Data entries:
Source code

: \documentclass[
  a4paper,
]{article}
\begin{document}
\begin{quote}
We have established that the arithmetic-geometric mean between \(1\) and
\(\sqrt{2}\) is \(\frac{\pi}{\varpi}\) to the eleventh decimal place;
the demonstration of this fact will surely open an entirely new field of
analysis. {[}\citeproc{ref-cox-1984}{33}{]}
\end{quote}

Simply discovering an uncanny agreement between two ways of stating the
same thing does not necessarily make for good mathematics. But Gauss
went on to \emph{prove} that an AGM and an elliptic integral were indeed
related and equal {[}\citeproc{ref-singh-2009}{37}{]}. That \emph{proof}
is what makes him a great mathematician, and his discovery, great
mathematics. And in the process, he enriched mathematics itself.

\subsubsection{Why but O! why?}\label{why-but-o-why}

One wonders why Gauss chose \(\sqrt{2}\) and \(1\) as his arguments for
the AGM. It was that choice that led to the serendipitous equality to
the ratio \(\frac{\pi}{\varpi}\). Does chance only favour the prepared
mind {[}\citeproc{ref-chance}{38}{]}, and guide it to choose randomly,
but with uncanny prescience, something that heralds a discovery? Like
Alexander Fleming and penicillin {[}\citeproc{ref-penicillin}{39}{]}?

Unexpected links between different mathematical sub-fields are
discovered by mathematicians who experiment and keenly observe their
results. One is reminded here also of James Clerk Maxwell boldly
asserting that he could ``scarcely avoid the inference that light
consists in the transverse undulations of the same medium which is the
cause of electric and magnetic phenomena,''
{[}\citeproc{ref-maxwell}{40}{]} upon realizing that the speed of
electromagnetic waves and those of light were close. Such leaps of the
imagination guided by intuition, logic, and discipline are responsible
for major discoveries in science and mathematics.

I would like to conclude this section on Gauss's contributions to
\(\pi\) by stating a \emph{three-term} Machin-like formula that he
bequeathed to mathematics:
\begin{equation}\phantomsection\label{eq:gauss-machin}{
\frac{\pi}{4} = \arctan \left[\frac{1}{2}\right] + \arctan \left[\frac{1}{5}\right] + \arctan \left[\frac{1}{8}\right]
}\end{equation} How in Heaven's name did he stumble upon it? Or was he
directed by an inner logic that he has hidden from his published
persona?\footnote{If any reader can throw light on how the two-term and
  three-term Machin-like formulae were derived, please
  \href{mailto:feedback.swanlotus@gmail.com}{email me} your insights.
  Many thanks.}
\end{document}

• [Task to complete]
From the records above, repeat exactly the lines from the one with "mathematics. And in" through the one with "the AGM. It", both included.

• [Response to this task]
mathematics. And in the process, he enriched mathematics itself.

\subsubsection{Why but O! why?}\label{why-but-o-why}

One wonders why Gauss chose \(\sqrt{2}\) and \(1\) as his arguments for
the AGM. It was that choice that led to the serendipitous equality to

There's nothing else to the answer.